Sebasticook Valley Health Care Facility, Inc. v. State

484 A.2d 595, 1984 Me. LEXIS 828
CourtSupreme Judicial Court of Maine
DecidedNovember 7, 1984
StatusPublished
Cited by6 cases

This text of 484 A.2d 595 (Sebasticook Valley Health Care Facility, Inc. v. State) is published on Counsel Stack Legal Research, covering Supreme Judicial Court of Maine primary law. Counsel Stack provides free access to over 12 million legal documents including statutes, case law, regulations, and constitutions.

Bluebook
Sebasticook Valley Health Care Facility, Inc. v. State, 484 A.2d 595, 1984 Me. LEXIS 828 (Me. 1984).

Opinion

SCOLNIK, Justice.

Sebasticook Valley Health Care Facility, Inc. (“Sebasticook”) operates an intermediate care nursing home in Pittsfield, Maine. It brought this action in the Superior Court, Kennebec County, under M.R.Civ.P. 80 c and 5 M.R.S.A. § 11001 et seq., challenging a final decision of the Maine Department of Human Services that denied in part Medicaid reimbursement for two items of expense Sebasticook incurred in 1979: interest Sebasticook paid on a variable rate mortgage loan and fees it paid to a private accounting firm. The Superior Court affirmed the Department’s decision and Se-basticook has sought further appellate review in this Court. 5 M.R.S.A. § 11008. We affirm the judgment of the Superior Court.

I

Sebasticook provides care to patients eligible for Medicaid, a program jointly funded by the state and federal governments in accordance with Title XIX of the Social Security Act, 42 U.S.C.A. Ch. 7, subch. XIX (§§ 1396 et seq.) The Medicaid program is administered in Maine by the state Department of Human Services under 22 M.R.S.A. §§ 10, 12, and 3172 et seq. The Department pays for the medical care of eligible recipients by reimbursing the nursing home (a “provider” of services) for its expenses. 22 M.R.S.A. § 1708(2). Reimburs *599 able expenses include not only the salaries and cost of supplies incurred, but also the cost of the facilities used. The latter is reimbursed through two accounts, a depreciation allowance, which pays the principal amount of funds used by the provider to acquire its facilities, and an interest allowance, which pays the interest the provider incurs on those funds. In effect, the Medicaid program amortizes the original cost of the nursing home for its operator.

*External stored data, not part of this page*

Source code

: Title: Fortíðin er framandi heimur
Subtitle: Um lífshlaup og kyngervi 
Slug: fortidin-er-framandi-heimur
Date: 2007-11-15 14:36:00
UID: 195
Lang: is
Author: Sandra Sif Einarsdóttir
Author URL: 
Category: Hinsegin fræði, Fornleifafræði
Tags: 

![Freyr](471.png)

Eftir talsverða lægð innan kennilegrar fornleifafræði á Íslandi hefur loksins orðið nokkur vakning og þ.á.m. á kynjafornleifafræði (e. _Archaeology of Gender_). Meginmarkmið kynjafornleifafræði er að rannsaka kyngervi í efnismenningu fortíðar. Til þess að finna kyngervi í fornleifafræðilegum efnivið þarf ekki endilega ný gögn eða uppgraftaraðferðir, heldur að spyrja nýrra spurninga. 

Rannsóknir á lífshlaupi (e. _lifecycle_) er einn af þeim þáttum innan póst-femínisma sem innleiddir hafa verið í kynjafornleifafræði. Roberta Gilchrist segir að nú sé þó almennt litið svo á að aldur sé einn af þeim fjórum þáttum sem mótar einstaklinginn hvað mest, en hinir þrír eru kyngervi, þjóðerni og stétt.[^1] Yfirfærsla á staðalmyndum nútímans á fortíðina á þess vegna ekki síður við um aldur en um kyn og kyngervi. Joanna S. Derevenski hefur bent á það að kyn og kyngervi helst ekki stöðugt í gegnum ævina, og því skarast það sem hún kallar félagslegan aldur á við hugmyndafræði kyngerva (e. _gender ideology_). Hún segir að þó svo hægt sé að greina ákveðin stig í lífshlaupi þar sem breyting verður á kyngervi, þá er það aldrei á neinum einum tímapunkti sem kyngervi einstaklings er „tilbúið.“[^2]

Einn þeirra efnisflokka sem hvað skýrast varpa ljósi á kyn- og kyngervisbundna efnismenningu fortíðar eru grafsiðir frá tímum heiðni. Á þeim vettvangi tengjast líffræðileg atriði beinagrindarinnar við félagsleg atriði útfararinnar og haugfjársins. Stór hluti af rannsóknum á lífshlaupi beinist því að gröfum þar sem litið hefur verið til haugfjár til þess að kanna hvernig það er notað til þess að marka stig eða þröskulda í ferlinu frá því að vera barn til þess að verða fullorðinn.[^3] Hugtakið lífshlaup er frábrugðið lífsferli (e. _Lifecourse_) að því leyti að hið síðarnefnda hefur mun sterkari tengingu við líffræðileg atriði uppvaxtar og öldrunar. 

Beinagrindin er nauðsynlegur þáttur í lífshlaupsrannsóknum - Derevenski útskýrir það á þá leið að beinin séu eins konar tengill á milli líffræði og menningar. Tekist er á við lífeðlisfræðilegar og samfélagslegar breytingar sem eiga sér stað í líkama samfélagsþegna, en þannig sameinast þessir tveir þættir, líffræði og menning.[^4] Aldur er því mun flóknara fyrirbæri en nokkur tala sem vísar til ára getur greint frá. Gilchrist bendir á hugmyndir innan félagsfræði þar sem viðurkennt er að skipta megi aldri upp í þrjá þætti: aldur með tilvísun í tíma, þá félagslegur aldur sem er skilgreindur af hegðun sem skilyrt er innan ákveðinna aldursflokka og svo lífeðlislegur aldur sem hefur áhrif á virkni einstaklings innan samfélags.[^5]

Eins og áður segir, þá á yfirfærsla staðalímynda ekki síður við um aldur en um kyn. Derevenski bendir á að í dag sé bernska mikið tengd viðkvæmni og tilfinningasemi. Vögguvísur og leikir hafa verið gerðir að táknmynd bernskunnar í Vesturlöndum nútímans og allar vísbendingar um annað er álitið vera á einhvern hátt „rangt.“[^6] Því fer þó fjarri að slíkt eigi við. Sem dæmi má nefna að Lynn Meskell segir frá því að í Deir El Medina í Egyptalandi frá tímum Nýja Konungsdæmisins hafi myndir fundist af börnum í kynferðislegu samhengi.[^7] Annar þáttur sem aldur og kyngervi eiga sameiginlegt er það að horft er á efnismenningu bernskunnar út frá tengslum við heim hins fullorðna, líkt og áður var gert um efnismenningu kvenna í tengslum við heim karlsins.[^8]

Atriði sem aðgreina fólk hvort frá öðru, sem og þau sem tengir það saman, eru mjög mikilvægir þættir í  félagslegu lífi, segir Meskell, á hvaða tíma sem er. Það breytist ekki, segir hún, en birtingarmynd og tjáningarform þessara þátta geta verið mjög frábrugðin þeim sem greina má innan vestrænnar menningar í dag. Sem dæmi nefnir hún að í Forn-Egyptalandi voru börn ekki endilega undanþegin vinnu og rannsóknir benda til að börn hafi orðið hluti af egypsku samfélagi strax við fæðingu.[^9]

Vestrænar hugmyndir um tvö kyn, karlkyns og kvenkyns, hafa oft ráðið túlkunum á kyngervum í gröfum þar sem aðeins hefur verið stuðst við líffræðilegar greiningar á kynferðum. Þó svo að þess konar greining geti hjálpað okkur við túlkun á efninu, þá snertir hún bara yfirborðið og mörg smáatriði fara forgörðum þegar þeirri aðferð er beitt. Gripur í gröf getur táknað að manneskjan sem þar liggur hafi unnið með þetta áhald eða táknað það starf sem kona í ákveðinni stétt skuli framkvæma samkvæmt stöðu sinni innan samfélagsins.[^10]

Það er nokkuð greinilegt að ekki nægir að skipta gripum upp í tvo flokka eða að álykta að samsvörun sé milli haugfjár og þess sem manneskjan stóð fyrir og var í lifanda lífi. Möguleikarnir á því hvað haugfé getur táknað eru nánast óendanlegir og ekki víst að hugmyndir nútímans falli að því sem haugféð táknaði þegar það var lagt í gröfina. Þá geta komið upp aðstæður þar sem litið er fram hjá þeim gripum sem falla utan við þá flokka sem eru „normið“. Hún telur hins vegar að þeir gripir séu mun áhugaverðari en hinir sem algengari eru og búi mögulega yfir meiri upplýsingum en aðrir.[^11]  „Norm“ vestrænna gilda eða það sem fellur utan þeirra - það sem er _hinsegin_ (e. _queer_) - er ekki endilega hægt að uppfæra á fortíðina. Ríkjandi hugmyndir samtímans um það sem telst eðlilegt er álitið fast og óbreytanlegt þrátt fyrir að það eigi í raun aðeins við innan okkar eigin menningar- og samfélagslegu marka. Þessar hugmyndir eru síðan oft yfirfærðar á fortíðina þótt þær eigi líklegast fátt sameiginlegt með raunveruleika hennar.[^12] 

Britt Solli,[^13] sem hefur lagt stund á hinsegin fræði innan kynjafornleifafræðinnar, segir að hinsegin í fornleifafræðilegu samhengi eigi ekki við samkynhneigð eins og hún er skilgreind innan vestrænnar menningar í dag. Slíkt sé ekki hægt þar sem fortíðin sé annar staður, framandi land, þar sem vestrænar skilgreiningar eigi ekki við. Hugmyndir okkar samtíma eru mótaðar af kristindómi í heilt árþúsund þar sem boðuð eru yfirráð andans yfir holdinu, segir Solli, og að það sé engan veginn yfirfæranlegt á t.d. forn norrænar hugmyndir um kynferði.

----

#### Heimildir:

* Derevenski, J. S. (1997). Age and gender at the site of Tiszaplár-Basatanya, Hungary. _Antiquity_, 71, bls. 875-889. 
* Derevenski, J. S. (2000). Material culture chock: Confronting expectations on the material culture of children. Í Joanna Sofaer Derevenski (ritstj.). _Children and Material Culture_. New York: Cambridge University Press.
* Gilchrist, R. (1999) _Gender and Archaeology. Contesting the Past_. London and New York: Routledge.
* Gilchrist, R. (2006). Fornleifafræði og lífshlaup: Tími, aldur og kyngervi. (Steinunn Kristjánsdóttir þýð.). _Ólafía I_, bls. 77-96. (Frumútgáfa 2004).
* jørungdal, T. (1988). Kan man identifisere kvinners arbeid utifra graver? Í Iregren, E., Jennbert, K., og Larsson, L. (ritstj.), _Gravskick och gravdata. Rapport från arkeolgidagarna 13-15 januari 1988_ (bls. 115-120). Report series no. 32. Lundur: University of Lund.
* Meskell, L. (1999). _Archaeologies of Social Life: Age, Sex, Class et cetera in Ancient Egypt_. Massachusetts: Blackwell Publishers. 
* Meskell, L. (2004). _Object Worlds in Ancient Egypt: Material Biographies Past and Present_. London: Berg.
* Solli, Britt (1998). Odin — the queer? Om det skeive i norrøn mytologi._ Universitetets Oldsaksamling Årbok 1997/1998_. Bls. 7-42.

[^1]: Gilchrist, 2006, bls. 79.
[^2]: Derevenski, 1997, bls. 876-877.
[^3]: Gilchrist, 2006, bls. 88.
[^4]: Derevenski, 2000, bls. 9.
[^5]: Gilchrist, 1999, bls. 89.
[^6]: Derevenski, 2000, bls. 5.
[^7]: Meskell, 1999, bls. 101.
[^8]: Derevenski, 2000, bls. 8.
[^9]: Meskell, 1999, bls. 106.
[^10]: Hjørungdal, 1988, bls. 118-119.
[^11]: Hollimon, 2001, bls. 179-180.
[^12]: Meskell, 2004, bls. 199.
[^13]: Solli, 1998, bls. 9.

This Court considered a challenge to the Department’s reimbursement of principal acquisition funds in Trull Nursing Home, Inc. v. State Dep’t of Human Services, 461 A.2d 490 (Me.1983). We noted there that reimbursement is,

based on allowable costs incurred by the providers in accordance with duly promulgated state regulations known as the Principles of Reimbursement for Long Term Care Facilities, effective January 1, 1978 _ Under the cost-based reimbursement system, not all costs incurred by participating providers are “allowable costs” qualifying for reimbursement by the Department. Reimbursement of providers of services must be based on the "reasonable cost” of services covered under the program.

461 A.2d at 494. The “reasonable cost” is determined by application of the Principles of Reimbursement, promulgated by the Department under 22 M.R.S.A. § 42(1). The principles, in turn, follow the requirements of the federal Social Security Act, 42 U.S. C.A. §§ 1396 et seq., and 42 C.F.R. §§ 405.-401 et seq. To be reimbursed, a provider submits an annual “cost report” to the Department. 1978 Principles, §§ 2010-2055. The Department’s Division of Audits reviews this report to determine whether all the claimed items are allowable. It makes adjustments for items which it deems unreasonable under the principles, and disallows reimbursement to the provider for those items.

In Sebasticook’s case, the Department disallowed two claimed items of expense for 1979, a portion of the interest Sebasti-cook paid on the funds it borrowed to finance the facility, and a portion of the fees it paid to a private accounting firm. Sebas-ticook challenged the disallowance through administrative review, culminating in an adjudicatory hearing before a Department Hearing Officer. 5 M.R.S.A. §§ 9051 et seq. The Hearing Officer upheld the disal-lowance. In his decision he made detailed findings of fact, explained the interrelationship of the principles, and applied the principles to the facts in accordance with 5 M.R.S.A. § 9059. The Commissioner adopted that decision as the Department’s final decision. The Superior Court affirmed, holding that the Department’s factual findings were fully supported by substantial evidence on the record and that its conclusions were not inconsistent with the applicable law and regulations.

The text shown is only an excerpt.